[Source texts of formatted documents]

★ ★ ★ ★

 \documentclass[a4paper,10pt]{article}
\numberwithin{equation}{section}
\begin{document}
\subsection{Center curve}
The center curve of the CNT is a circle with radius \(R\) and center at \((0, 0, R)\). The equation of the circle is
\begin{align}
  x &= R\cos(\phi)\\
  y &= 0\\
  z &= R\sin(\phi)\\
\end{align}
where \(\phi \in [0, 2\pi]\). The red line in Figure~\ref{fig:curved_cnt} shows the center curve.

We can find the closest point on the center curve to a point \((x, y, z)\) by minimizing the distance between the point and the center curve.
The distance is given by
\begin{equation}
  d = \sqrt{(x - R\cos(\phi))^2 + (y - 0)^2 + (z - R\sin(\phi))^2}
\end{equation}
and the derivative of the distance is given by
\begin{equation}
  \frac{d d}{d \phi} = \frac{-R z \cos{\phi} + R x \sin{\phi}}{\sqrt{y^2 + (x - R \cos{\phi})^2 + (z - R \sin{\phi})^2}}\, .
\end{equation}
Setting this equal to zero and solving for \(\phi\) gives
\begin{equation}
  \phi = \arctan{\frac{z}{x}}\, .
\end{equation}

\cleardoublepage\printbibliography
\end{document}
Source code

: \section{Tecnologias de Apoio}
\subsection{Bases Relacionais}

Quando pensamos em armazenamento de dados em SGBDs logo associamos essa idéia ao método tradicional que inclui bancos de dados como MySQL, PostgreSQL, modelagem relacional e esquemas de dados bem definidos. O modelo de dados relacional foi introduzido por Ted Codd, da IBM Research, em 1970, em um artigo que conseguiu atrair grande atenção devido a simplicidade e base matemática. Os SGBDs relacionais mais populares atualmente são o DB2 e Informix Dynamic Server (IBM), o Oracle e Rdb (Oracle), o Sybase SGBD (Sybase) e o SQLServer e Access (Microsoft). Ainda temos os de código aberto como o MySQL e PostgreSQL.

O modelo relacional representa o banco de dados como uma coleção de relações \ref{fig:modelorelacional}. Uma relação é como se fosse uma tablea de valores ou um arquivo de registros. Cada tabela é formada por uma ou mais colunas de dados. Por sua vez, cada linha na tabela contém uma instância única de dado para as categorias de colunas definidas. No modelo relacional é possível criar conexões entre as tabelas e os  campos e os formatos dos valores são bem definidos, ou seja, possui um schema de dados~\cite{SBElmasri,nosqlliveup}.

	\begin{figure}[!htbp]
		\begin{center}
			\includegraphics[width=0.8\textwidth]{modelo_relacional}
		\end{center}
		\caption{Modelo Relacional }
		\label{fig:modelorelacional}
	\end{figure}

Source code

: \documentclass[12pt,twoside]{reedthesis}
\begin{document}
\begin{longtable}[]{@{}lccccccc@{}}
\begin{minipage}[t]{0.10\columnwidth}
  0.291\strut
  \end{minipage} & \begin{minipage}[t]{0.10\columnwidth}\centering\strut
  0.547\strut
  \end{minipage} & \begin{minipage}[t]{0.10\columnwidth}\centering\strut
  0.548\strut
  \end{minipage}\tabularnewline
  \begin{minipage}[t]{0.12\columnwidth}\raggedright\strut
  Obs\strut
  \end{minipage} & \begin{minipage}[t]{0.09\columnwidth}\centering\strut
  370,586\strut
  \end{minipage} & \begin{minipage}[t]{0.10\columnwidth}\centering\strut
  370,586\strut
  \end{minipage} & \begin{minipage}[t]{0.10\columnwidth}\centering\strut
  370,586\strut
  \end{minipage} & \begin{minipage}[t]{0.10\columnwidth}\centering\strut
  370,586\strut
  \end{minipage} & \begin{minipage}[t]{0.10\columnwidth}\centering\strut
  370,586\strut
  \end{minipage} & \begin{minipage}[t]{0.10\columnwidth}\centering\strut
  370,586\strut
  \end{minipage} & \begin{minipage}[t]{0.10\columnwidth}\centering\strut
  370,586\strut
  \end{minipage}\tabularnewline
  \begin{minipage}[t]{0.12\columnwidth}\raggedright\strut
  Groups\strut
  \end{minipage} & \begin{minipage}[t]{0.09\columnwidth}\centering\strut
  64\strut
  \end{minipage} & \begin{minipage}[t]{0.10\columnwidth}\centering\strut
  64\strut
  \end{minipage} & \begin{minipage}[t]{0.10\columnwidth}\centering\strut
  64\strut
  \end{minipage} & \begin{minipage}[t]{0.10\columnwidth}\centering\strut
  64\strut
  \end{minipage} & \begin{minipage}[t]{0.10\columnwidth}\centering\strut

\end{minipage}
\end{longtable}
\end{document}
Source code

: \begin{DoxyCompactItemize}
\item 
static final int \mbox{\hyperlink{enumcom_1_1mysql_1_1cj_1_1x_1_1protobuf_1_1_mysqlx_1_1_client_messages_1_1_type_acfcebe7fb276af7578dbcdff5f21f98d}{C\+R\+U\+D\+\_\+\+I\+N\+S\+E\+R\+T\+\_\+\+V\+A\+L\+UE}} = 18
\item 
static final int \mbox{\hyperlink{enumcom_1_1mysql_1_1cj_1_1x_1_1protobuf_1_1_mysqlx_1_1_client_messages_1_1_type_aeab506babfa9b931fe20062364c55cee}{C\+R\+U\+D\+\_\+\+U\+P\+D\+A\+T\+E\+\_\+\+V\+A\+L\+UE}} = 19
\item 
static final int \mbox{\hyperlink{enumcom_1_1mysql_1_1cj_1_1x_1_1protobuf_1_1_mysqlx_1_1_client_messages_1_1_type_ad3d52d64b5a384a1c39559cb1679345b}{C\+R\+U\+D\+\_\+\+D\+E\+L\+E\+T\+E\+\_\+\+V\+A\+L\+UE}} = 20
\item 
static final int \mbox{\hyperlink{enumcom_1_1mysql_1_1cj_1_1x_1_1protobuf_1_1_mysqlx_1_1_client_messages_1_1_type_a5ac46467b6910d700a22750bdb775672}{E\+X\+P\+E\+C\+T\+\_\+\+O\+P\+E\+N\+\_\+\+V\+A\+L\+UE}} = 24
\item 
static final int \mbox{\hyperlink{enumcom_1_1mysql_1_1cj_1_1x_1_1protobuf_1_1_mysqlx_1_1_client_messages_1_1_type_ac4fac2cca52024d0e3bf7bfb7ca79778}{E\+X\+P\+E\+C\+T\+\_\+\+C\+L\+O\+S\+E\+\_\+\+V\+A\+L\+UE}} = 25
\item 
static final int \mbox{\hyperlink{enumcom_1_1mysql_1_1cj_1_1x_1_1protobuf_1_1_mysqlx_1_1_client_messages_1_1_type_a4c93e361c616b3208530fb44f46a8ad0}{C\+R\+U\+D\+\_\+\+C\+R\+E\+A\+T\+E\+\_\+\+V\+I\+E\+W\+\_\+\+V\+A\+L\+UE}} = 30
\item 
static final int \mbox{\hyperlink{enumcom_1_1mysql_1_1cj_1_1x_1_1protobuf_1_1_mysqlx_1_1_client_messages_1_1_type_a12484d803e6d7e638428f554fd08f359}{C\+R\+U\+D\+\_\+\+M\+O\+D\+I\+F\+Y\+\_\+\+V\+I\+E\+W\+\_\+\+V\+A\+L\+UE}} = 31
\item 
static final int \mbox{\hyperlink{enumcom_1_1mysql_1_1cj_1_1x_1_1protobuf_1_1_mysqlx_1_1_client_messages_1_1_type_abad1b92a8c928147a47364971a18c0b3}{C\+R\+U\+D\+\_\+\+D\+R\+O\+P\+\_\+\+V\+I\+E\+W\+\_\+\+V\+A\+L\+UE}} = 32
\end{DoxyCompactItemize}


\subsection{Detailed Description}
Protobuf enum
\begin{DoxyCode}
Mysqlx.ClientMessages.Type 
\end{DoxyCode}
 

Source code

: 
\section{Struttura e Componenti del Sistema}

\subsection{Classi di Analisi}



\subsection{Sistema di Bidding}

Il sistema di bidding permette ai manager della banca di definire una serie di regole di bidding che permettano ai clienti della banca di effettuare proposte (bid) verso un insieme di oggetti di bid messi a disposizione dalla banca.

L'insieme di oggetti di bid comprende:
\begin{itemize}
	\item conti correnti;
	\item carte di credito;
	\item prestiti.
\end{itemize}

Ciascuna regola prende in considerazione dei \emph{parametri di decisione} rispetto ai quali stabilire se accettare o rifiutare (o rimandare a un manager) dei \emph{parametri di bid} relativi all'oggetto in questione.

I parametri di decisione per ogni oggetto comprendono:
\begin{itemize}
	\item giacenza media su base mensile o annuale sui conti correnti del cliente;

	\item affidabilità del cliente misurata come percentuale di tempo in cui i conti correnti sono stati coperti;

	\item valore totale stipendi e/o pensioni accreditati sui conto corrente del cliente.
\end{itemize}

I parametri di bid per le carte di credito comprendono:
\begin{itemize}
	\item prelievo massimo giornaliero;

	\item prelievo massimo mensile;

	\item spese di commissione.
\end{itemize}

★ ★ ★ ★

* **YOUR OBJECTIVE**: In the data above, copy every line where the string "subsection" appears.

* **EXERCISE ANSWER**:
\subsection{Center curve}
\subsection{Bases Relacionais}
\subsection{Detailed Description}
\subsection{Classi di Analisi}
\subsection{Sistema di Bidding}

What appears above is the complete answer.